In the long struggle against sex trafficking, we finally have a breakthrough!
It didn't come from Congress or the White House, from the courts or the police. Rather, it came from credit card companies: Pimps can no longer easily use American Express, Visa or MasterCard to pay for prostitution ads in which they sell 15-year-old girls as if they were pizzas.
That upended the business model of sex trafficking. Pimps all over the country are reduced to figuring out how to pay to promote their ads with, yes, bitcoin!
Human trafficking is one of the most insidious human rights abuses in the United States — some 100,000 minors are trafficked into the sex trade each year in the U.S. So let me explain how we came to enjoy a triumph over traffickers.
A website called Backpage.com has for years dominated the sex-trade advertising business. In April alone it published more than 1.4 million ads in its adult services section in the U.S. Almost every time a girl is rescued from traffickers, it turns out that she was peddled on Backpage.
Last year, I wrote about a missing 15-year-old Boston girl whose parents were beside themselves with worry.
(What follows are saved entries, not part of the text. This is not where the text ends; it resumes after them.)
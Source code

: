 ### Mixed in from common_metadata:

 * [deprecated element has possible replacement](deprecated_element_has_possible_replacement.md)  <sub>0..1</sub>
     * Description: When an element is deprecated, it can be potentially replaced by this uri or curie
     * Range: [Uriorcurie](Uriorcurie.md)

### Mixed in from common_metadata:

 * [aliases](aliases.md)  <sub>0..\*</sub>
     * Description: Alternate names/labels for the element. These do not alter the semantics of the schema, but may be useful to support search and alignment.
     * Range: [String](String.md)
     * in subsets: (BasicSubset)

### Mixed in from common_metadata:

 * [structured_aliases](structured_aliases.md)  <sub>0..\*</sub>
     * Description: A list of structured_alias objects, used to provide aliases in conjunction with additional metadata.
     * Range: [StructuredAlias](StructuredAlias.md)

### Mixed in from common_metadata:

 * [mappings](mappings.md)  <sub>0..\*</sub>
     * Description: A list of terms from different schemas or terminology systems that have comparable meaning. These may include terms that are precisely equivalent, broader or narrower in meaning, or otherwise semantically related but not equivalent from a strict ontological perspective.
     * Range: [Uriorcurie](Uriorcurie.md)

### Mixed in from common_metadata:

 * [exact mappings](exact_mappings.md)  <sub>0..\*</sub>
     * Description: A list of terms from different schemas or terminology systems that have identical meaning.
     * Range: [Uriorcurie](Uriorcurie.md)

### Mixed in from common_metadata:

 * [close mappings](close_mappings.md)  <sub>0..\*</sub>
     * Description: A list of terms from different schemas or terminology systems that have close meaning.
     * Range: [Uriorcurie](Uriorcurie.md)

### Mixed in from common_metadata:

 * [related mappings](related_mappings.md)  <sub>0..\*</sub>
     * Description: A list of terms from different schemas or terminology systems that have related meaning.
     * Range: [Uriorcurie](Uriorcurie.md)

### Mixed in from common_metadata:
In their living room, I pulled out my laptop, opened up Backpage and quickly found seminude ads for the girl, who it turned out was in a hotel room with an armed pimp.
Backpage is allowed to operate because of a loophole in the Communications Decency Act. Attorneys general from 48 states have pleaded with Backpage to stop this exploitation, to no effect. Girls who have been sold on Backpage when they were as young as 13 have sued the company, but haven't succeeded.
Then suddenly this summer, the miracle of the market intervened.